Mary A. Johnson
Mary A. Johnson
Food is the primary medium to connect to the viewers’ corporeality in my work. It’s ability to be at once both sensual and revolting is a direct result of its connection to the mouth, the stomach, and the mind.
The images I use in my collage are taken and altered from still lives I build in my studio and allow to rest in their decomposing juices. Velvet and hair-like molds encapsulate swaths of the construction, and flesh and innards alike sag.
Additionally, the subject becomes the object and directly useful in the creation of its own image. Jars of organic dyes are created from rice, berries, bark or freshly bleeding beets. The still life itself can grow and seep upon the paper, spilling its insides and drying in muted pools or sticky clumps.
Organic materials, combined with digital images of a visibly aging subject, synthetic pigments, and other drawing materials, create a space in which it is difficult to determine what is what. Is that the guts of a fish, or the seeping sores of human skin, or the bitten inside of a peach? Is that paint, or the slowly cooked juices of a deep black rice, or wine, or blood?
The resulting work is the product of a very natural and real process–decay, presented through a very constructed and theatrical lens. The images are at once familiar and unfamiliar–experienced, seen, and thrust into the imagination.
Mary A. Johnson is an American artist who lives and works in Beijing. She has a BA in Fine Art: Painting from Gordon College and an MFA from the State University of New York, Buffalo.
She creates work using organic materials and digital images; reminiscent of petri dishes, forgotten refrigerators, and Flemish still lives. Her work engages the gaps between the repulsive and the seductive; the image and experience.
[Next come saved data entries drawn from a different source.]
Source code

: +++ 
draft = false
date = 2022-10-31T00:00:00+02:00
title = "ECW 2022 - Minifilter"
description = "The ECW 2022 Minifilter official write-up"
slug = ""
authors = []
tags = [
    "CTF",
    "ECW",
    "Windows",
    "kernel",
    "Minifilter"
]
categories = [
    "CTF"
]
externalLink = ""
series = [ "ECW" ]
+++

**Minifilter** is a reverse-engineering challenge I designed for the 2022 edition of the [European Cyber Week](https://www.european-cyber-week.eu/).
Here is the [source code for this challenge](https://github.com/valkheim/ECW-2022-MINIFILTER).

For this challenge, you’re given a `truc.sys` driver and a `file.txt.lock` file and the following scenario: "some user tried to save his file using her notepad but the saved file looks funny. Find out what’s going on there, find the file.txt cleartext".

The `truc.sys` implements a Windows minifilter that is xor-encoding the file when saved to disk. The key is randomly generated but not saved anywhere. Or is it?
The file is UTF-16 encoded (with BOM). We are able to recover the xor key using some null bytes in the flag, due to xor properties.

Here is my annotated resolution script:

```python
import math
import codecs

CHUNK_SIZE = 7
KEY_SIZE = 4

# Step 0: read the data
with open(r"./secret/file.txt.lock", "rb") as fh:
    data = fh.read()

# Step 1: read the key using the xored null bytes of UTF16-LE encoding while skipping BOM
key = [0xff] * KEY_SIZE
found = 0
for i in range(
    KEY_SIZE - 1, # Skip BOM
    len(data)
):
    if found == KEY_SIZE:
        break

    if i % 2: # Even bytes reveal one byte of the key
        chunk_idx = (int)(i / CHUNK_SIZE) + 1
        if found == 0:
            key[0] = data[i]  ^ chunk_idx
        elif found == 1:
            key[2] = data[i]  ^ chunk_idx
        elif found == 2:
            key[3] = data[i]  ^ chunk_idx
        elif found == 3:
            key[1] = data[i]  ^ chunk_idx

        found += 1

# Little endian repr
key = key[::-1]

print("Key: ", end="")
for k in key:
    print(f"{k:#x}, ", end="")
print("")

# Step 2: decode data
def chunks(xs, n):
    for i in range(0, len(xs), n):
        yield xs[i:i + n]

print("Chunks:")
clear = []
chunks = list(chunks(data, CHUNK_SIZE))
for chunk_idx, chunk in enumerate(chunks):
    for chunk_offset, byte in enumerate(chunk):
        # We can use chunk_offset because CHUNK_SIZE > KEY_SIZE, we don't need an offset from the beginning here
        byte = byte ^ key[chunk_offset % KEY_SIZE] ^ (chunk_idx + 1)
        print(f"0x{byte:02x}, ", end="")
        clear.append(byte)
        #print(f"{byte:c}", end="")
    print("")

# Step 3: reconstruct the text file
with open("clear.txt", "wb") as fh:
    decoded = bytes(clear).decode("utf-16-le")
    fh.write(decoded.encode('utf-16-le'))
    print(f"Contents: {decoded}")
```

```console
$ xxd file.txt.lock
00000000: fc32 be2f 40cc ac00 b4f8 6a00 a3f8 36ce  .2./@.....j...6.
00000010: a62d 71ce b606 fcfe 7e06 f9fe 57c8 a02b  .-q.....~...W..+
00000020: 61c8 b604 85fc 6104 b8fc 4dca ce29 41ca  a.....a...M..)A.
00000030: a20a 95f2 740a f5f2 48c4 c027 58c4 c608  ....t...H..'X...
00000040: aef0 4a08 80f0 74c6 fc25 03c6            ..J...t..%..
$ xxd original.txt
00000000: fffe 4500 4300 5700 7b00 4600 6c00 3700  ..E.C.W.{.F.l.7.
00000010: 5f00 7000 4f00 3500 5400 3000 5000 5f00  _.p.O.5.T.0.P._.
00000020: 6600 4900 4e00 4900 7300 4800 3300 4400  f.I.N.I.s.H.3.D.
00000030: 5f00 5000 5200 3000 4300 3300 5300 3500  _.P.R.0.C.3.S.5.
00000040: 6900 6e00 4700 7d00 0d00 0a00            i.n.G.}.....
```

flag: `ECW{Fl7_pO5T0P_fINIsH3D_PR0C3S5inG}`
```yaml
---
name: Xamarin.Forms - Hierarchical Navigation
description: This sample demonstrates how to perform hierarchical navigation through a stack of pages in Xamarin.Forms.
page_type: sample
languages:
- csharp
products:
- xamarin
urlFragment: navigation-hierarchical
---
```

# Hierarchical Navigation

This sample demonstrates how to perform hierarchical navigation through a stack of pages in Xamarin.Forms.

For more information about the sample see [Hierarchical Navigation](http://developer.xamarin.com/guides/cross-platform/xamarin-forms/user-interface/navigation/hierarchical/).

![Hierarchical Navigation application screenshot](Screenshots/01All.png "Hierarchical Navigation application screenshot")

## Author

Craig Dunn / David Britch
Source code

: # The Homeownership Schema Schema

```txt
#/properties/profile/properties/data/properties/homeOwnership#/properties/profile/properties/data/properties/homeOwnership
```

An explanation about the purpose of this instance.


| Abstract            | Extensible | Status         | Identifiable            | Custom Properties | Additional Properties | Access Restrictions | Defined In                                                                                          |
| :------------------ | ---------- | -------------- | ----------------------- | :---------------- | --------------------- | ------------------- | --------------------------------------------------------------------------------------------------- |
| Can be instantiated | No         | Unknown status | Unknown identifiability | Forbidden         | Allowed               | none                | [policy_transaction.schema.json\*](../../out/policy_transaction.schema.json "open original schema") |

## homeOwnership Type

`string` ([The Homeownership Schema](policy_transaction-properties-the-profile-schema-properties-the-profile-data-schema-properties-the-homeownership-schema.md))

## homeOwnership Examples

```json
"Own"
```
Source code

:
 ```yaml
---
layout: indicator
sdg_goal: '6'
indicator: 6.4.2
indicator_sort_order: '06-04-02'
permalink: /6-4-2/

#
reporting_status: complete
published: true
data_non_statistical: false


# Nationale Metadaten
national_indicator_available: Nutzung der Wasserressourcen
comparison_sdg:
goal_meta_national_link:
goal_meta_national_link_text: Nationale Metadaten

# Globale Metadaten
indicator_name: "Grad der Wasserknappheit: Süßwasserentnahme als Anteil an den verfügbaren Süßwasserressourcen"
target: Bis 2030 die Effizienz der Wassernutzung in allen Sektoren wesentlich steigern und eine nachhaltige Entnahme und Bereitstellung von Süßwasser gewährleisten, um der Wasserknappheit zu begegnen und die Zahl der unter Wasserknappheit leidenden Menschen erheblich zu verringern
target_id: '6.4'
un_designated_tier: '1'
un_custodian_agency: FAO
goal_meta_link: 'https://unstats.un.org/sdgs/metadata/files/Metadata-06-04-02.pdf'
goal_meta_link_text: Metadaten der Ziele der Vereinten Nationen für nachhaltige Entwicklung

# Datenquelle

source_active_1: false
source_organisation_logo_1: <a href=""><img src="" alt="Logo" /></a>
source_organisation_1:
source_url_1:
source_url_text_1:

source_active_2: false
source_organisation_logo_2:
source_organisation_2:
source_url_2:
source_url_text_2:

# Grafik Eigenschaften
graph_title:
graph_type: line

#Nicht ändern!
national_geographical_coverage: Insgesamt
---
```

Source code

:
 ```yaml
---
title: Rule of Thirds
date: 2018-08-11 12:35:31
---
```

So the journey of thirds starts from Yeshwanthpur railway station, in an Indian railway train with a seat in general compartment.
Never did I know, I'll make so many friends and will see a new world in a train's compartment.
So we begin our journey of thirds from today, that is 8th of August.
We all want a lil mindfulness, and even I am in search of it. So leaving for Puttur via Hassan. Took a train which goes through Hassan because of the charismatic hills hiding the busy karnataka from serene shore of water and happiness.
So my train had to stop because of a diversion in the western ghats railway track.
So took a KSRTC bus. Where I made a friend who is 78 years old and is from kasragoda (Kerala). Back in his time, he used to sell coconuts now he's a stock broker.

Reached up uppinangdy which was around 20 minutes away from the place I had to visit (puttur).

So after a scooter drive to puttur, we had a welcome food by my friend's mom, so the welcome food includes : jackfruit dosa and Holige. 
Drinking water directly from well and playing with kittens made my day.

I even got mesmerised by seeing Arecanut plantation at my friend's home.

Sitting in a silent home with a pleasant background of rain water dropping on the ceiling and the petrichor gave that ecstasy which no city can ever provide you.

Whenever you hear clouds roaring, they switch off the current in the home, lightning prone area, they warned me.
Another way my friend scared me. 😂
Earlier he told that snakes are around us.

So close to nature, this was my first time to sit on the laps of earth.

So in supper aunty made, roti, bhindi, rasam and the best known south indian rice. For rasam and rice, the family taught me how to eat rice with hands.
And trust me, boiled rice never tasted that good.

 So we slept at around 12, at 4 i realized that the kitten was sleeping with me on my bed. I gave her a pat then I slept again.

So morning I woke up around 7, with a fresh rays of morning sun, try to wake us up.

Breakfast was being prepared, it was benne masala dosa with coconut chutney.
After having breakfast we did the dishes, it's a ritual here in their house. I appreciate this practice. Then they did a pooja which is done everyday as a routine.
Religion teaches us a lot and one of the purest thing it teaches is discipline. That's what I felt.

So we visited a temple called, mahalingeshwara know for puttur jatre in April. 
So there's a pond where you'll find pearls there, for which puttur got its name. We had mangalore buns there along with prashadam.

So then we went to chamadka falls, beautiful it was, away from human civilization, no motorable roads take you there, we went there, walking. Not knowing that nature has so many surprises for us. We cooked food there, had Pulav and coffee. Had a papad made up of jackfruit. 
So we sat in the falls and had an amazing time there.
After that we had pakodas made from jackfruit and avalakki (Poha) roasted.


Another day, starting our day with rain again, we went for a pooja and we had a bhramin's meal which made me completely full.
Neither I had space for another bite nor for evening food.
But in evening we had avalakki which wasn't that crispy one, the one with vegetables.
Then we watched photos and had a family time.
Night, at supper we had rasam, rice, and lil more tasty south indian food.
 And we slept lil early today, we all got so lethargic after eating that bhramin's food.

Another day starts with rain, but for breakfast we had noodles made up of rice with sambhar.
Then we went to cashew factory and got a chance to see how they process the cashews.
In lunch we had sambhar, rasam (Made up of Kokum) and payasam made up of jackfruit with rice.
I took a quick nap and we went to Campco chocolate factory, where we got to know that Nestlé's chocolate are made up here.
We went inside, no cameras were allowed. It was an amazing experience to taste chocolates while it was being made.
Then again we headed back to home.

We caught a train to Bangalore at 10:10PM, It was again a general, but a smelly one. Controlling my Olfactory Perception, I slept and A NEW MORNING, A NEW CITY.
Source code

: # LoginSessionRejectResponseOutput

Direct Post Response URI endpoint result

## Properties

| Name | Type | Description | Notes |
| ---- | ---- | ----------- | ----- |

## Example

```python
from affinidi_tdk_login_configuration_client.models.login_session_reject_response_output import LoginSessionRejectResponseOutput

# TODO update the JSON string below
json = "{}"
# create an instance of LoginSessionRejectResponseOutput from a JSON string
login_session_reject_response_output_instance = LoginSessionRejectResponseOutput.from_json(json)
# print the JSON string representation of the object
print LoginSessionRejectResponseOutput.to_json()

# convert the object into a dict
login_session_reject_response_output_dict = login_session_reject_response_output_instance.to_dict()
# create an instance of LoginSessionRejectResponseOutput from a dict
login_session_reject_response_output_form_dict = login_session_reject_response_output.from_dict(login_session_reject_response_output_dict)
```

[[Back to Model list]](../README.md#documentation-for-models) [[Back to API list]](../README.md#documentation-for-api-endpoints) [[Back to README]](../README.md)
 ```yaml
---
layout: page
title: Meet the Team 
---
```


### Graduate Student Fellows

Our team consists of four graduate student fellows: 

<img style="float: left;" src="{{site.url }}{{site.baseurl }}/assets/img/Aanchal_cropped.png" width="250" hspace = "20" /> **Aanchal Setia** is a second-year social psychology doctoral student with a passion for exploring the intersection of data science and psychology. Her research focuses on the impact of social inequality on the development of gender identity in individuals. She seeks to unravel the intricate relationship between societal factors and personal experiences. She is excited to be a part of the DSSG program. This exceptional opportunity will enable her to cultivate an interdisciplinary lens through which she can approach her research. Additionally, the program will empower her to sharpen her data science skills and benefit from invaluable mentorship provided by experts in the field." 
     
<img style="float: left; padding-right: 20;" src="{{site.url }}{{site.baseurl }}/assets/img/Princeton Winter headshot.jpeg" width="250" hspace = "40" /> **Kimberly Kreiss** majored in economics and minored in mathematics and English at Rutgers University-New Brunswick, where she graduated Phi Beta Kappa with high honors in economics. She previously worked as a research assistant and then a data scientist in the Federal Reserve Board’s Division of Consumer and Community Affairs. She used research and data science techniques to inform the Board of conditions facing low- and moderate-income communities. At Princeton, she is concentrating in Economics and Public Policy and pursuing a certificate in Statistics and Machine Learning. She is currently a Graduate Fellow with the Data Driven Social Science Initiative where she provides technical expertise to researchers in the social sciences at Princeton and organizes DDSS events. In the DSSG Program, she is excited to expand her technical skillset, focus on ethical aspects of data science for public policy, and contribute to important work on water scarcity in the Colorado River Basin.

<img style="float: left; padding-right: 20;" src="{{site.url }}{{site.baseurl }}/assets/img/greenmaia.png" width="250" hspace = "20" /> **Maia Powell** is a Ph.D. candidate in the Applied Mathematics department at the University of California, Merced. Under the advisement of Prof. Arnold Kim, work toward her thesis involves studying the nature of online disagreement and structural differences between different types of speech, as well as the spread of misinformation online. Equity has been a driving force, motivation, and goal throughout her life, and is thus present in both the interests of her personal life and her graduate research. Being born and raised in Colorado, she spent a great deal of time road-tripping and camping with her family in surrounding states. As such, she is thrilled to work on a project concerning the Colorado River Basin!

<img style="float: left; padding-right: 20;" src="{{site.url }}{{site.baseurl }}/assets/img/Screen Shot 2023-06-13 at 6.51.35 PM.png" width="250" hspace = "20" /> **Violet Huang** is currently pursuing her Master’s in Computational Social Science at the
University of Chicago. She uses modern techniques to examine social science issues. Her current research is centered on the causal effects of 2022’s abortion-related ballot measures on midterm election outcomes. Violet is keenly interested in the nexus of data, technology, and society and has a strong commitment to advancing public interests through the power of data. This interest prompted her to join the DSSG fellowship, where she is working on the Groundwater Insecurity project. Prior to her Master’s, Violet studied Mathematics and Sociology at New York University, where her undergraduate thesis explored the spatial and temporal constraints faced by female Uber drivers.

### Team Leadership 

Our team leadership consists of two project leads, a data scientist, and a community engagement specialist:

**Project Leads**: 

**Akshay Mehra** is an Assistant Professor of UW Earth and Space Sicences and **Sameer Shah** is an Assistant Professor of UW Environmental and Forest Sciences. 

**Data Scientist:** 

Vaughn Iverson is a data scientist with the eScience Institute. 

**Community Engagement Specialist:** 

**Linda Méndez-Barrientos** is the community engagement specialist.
She has shown her work in the United States and China. Her work is in numerous private collections. Recently, she was invited to participate in ArtNova’s “100” Exhibition at the Agricultural Exhibition Center in Beijing and to be a part of the Snow Mountain Artist Residency in Lijiang, the UNESCO World Heritage site in China’s Yunnan Province.
She is a full time Lecturer at the China Central Academy of Fine Arts (CAFA).